モンゴルを舞台にジンギスカンの戦いをファッション戦争に見立てて、タイトルの「キル」を、着る、切る、斬る、Kill、生キル、と幾通りの意味と絡めて進むストーリー。今回も野田さんのめまぐるしい言葉遊びに目をまわしつつも、訴えてかけてくる言葉に心臓をじんじんさせながら観ていました。セットもとてもすてきで、舞台の中心にあるくぼんだ部分からのしのしと這い上がってきたり、反対にそこへ消えて行ったりと、モンゴルの広大な地を表現したユニークな方法に最後まで驚きっぱなしでした。役者さんたちもベテラン陣たちの安定感はもちろんのこと、あんまり良い評判を聞いていなかった主演の妻夫木くんも広末さんも素晴らしかった!妻夫木くんの声なんて枯れててもいいの!そんなことより主役としてのオーラを堂々と身にまとって演じきっていることが、かっこよくて魅力的なのだから。広末さんも、あんな華奢な身体の一体どこから?と不思議なほど、叫んだり走り回ったりして観るものを魅了してました。透明感がとんでもない。同じ人間と思えない。そして腹筋が6つに割れてた・・・。すごい。美は一日にしてならない、ならないんだよ。(for自分)
私は野田さんのお芝居のカーテンコールにめっぽう弱く、いつもだーだー泣いてしまう。役者さんたちの一番きらきらした顔がみられる瞬間はまるで奇跡に思えてしまうほど美しい。今回は千秋楽とあって、スタンディングオベーションの割れんばかりの拍手の中、客席へ何度も出てきてくれたので、私の涙も自然と3割増しに。数字の3みたいな目になりかけて劇場を出た。はー、おもしろかった!

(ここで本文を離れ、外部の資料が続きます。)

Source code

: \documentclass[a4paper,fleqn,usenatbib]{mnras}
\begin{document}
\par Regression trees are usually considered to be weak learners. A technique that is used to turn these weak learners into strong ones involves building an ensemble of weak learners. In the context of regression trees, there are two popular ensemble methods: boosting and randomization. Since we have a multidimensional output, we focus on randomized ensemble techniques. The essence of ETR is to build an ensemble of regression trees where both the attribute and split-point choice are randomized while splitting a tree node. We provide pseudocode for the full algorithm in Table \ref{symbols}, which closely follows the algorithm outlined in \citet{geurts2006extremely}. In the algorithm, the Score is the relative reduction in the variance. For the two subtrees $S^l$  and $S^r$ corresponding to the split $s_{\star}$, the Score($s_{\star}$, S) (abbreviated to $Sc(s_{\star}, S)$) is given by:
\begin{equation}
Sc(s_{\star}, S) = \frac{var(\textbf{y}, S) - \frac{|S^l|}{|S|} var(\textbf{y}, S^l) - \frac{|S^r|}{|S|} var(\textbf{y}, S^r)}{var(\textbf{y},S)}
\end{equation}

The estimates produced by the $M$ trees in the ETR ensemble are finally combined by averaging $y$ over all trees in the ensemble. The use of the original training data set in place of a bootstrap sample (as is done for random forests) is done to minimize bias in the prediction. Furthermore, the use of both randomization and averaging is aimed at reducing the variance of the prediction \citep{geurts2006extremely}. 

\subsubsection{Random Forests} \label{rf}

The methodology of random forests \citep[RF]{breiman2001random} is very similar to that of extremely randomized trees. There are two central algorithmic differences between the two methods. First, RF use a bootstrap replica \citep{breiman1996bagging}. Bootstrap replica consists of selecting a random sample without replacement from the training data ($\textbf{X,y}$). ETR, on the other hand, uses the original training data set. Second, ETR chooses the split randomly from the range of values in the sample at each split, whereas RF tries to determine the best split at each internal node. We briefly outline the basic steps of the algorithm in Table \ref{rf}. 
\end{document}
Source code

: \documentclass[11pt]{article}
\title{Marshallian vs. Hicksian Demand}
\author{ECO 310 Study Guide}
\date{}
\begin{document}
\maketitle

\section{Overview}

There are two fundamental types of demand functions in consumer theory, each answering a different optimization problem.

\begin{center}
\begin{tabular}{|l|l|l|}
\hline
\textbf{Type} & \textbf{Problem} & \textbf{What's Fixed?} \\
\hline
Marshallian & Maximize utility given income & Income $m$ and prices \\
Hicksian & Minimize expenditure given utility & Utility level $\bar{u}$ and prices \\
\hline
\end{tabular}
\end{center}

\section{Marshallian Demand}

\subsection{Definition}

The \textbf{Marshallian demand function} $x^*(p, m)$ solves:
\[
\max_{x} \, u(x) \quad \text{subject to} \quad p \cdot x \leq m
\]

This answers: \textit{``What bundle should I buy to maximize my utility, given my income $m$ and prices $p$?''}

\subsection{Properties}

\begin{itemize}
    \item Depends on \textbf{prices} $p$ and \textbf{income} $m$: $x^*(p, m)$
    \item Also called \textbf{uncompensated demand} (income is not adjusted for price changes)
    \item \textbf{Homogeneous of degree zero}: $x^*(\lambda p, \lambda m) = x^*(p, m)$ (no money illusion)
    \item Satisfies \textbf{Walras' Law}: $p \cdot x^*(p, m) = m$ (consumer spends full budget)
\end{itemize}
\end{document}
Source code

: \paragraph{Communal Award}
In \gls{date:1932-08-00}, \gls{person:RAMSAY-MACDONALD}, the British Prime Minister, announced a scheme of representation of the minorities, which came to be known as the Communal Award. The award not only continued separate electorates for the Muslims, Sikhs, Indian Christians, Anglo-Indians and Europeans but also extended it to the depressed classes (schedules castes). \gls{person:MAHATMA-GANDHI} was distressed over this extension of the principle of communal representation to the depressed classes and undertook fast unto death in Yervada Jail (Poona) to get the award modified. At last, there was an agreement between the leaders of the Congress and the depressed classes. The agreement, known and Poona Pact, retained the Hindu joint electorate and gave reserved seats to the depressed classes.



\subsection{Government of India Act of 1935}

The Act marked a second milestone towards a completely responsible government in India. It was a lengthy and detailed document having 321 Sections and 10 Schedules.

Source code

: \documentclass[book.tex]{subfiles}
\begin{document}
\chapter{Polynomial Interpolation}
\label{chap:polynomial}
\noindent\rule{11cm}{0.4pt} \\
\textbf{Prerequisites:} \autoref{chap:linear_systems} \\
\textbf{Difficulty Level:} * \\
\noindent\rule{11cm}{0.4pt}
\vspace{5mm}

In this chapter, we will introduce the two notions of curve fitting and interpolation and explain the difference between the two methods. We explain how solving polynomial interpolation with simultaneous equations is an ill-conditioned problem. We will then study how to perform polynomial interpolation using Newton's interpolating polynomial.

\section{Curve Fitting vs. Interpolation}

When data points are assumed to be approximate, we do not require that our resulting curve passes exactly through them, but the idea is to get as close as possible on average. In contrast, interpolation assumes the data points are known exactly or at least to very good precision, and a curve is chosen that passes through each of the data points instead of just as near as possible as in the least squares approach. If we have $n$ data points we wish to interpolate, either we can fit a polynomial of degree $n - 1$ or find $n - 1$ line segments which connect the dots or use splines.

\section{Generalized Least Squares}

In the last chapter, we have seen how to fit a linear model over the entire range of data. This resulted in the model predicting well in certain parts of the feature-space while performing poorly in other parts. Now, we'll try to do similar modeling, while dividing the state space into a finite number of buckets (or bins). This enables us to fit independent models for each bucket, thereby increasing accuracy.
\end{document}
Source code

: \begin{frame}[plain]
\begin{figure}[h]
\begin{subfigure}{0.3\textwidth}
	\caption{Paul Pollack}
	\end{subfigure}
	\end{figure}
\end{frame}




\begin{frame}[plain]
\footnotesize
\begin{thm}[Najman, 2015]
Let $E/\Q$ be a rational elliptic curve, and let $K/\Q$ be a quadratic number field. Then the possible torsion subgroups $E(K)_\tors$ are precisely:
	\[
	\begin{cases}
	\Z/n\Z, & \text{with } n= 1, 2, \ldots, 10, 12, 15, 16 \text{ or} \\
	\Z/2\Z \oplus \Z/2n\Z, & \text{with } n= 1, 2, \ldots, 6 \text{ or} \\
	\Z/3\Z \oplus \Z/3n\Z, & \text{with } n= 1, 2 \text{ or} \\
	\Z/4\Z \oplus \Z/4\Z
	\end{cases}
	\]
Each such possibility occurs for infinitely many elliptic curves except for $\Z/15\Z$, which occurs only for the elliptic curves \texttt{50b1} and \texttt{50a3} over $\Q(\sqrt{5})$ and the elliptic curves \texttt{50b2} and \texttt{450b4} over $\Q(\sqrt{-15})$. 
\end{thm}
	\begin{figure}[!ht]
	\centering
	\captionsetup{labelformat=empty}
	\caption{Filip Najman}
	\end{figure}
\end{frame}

ちなみに今回のチケット、DM先行も併せて6回も申し込んだのに1回も取れませんでした。結局、知り合いにチケットを取ってもらったら前から6列目のセンター、いわゆる関係者席というやつで、そりゃあもうよく見えたわけですが、・・・なんとも複雑な気持ち。楽しんでおいてこういうのもアレなんですが、もうちょっと本当に観たい人、がんばってチケットを取ろうとしている人もなんとかならないものかー・・・と思ってしまう。


私は、大風呂敷を広げて、大嘘をまことしなやかに作り上げることに、全身全霊を傾ける類いの作り手だ。「富士山を太平洋にブン投げたい」し、「紅葉の葉脈の小さな迷路に迷い込んだり」「朝の光をむしゃむしゃ食べる」ようなことが、作家の書くべきことだと思っている一派の人間である。(中略)そこに、たったひとつの言葉とちいさなスペイスがあれば、たった一人の人間が、その小さな足の裏で、「火星を踏み潰す」こともできる。それが劇場の素晴らしさだと、私は確信している。そして今宵はこの劇場で、行ったこともない「モンゴルの草原の熱い風と光の中に」人々を誘うことが、この世に少なくなってきた大法螺吹きの役目だと思っている。

野田さんのこうゆうところが大好きだ。私はこれからも、大真面目なほら吹きがつくる世界を泣いたり笑ったりしながらずっと観ていきたい。